▶ [About this task] For the string "application", report how many lines in the records below contain it, and nothing more.

========================

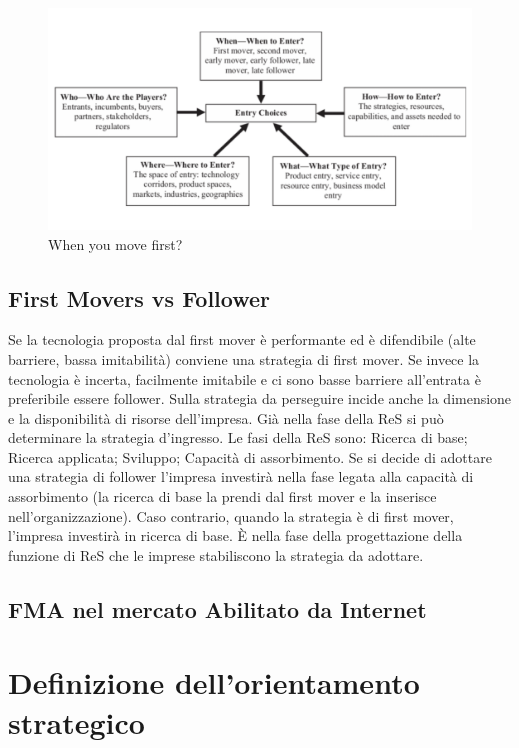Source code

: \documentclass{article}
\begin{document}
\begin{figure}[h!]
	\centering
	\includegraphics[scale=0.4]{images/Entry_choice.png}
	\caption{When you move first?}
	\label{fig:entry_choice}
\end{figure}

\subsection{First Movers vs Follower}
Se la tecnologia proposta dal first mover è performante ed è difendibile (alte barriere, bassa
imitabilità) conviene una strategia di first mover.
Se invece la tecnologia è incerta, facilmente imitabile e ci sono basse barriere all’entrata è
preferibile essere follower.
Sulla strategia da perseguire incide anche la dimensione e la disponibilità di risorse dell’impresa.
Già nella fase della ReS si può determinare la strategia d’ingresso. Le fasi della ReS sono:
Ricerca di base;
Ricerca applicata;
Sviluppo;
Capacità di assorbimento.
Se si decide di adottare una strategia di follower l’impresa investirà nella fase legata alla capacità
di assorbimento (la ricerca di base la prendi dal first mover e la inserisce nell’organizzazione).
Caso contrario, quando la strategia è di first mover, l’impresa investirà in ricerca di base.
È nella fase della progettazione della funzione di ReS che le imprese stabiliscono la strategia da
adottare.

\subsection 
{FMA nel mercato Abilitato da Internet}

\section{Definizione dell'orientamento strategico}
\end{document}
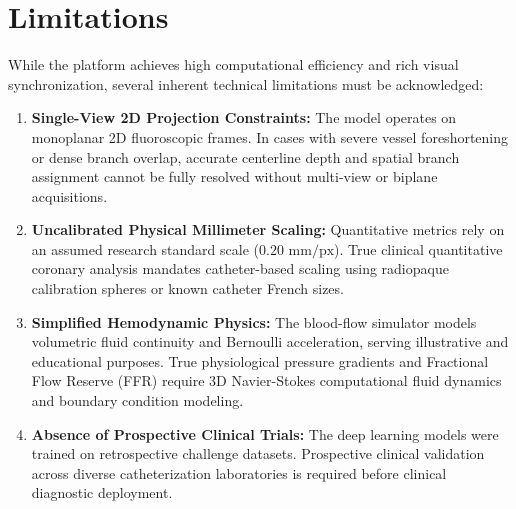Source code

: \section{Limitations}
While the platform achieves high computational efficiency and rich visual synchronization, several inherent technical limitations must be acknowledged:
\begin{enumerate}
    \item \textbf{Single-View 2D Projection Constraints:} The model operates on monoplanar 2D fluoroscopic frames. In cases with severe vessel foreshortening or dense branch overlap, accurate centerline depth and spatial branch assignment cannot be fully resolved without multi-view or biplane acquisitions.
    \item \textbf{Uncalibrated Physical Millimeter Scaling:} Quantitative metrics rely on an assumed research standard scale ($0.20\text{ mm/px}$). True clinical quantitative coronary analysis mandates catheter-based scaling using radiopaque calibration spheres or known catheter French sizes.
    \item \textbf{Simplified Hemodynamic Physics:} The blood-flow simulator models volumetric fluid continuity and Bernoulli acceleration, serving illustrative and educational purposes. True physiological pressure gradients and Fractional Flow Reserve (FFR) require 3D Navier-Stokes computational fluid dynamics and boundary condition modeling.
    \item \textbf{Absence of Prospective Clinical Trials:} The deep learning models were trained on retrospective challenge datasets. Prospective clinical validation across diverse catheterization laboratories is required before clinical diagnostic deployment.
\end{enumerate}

========================

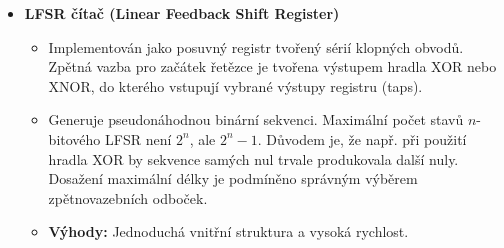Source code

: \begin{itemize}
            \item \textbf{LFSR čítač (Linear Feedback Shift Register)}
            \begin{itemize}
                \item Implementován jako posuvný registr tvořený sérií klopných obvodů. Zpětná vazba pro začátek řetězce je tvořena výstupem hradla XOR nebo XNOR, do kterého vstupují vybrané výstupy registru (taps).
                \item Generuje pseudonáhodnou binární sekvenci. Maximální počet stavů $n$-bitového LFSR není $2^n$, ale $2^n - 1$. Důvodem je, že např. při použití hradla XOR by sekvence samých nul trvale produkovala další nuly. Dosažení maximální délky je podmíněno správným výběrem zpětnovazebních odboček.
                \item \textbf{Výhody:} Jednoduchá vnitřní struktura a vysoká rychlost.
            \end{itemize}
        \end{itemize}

========================

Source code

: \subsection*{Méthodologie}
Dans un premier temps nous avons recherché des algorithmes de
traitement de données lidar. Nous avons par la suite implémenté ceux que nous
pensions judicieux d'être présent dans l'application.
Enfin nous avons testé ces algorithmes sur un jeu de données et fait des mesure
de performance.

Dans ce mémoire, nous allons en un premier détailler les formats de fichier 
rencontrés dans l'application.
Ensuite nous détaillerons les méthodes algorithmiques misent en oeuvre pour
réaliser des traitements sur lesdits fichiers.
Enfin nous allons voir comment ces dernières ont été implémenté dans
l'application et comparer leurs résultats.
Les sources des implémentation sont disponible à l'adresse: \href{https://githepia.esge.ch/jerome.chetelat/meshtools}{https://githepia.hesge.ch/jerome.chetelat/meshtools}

========================

▶ [Your solution] 3